In fact, UCLA's Rosetta project has been chosen to serve as a guinea pig for the Grid-enabled Kepler Workflow software.
“We happen to have a real-life scenario we’re trying to automate,” Labate said. “If we’re successful, we will reduce the time tremendously for these people to do their research.”
The software is designed to make it easy for researchers to describe and direct complex data processing without being experts in computers and programming.
Here's how it would work: Using the software, researchers “will initiate the process with initial data inputs,” Korambath said. "The Grid will find the computer cluster (within the vast network of clusters) to run the first set of jobs, and it will monitor the status of the job." Once those jobs are finished, the Grid will find another available cluster. It will collect the data and migrate to the cluster that's free for the next step of the process.

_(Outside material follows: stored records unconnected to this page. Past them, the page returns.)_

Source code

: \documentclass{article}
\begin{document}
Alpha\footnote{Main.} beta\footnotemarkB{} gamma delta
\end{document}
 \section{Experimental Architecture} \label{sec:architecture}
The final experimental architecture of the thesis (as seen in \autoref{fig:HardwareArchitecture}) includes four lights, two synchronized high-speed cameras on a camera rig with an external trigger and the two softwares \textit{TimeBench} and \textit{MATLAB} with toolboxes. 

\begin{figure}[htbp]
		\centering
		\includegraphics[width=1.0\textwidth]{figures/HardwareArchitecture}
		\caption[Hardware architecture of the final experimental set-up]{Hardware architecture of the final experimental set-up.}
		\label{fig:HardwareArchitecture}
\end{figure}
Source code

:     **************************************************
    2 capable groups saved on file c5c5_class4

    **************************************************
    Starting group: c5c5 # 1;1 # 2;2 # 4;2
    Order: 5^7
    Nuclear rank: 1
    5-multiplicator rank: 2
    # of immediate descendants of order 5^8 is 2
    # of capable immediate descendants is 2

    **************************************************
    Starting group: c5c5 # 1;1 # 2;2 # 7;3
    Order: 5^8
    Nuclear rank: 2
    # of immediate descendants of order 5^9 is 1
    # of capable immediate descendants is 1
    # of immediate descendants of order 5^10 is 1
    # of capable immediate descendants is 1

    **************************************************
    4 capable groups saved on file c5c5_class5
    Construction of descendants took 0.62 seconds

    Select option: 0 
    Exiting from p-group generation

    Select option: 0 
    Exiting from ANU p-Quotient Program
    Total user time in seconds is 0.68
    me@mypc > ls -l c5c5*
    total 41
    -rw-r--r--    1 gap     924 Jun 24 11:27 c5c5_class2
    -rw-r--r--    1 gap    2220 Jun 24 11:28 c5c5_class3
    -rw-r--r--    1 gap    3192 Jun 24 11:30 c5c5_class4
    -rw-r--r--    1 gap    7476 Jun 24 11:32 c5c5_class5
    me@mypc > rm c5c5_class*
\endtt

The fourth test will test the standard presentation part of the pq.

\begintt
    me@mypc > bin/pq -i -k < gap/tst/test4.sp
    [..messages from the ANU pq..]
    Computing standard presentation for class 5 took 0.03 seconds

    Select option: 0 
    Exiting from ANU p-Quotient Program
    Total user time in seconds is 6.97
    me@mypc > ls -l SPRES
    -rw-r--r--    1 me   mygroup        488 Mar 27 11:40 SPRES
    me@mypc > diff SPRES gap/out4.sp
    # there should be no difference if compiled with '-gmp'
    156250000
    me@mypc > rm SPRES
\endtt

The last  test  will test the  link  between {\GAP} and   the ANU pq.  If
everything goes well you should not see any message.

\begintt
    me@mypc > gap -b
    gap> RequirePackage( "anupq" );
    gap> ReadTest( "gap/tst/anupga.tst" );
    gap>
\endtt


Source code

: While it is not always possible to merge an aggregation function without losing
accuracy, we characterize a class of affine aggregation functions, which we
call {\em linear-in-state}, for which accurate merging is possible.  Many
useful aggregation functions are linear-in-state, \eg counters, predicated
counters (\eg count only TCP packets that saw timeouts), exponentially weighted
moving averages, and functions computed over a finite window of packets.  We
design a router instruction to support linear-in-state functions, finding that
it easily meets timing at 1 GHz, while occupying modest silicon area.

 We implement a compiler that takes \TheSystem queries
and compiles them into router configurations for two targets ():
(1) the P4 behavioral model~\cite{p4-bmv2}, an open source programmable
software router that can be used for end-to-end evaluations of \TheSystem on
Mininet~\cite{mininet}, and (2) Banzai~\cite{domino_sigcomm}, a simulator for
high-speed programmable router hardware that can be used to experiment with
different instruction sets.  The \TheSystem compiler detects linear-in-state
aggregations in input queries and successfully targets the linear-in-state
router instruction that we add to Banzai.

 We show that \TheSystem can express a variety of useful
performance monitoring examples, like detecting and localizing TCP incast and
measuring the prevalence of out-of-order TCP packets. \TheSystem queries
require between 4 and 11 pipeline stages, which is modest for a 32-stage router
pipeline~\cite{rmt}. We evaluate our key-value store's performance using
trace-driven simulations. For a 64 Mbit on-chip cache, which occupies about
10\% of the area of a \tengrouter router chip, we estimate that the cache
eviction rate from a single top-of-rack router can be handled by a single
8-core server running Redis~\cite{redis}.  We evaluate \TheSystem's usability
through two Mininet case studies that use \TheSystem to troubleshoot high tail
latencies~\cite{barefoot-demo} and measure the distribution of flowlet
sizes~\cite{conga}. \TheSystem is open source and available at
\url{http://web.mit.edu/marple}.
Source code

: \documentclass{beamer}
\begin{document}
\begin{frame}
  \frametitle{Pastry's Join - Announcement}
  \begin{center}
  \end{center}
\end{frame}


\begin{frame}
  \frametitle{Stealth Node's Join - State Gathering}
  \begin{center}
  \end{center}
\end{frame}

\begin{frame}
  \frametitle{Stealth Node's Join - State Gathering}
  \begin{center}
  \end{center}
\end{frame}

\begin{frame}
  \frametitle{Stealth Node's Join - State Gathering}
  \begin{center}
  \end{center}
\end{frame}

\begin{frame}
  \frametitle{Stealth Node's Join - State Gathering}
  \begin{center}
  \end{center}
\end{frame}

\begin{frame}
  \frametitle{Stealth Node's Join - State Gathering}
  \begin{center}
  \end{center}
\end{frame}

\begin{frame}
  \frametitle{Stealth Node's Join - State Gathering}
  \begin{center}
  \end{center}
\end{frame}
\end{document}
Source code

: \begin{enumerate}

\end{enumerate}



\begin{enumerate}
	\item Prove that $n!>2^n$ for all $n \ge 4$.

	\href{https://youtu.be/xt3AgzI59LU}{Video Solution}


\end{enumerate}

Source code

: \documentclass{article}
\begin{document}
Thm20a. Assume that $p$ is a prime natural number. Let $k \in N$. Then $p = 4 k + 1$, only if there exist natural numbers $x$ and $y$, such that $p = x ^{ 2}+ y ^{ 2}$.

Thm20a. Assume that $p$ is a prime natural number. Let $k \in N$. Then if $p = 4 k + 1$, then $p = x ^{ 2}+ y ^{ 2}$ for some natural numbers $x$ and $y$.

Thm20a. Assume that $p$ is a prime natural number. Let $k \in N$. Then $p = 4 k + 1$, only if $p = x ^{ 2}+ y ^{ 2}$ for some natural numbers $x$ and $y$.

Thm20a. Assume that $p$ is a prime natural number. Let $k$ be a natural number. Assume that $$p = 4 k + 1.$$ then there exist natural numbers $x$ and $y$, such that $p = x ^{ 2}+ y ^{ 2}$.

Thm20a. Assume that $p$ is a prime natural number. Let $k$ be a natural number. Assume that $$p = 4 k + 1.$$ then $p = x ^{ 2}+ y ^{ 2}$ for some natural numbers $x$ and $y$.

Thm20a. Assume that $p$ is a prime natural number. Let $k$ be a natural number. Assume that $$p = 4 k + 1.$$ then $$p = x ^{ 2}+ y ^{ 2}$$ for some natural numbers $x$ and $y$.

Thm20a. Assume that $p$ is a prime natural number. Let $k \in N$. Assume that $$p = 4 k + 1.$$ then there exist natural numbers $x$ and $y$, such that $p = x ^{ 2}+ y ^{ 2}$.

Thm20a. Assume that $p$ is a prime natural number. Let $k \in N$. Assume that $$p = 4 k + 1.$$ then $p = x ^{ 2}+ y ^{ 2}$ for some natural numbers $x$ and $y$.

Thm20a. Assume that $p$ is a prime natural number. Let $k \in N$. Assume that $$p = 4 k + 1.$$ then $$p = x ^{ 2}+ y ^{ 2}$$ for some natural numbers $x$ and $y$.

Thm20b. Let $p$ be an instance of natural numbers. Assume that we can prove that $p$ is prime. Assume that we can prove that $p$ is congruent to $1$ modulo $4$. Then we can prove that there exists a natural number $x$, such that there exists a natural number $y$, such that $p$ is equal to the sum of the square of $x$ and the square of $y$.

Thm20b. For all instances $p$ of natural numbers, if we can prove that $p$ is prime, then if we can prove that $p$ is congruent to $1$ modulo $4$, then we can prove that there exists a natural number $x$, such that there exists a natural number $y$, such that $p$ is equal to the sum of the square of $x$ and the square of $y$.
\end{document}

“In each case, the Grid is making decisions on behalf of the user. It’s looking for free space that is big enough for the data size,” Korambath explained.
In addition to saving time, the software will ensure much more efficient use of computer power, because Kepler seeks out idle computer clusters within the Grid and puts them to use. It will also cut down on the chance for human error as well as make it easier for researchers to change parameters as their projects progress and to replicate projects.
Right now, researchers in the Scientific Workflow Automation Technologies group at the San Diego Supercomputer Center at UC San Diego are writing software specific to the needs of the Rosetta project to add to the Grid-enabled Kepler Workflow software. Korambath said he is hoping to begin feeding the project’s data into the Grid sometime this summer.
“Once we are successful with the chemistry project, we can identify a lot of similar projects, and they will move even faster because there will be a basis for the customized software that is needed,” Korambath said.
Ultimately, researchers across the UC system will be able to enjoy higher productivity and greater ease of use.
“The mechanics of high performance computation shouldn’t drive the science,” Labate said. "It should be the other way around."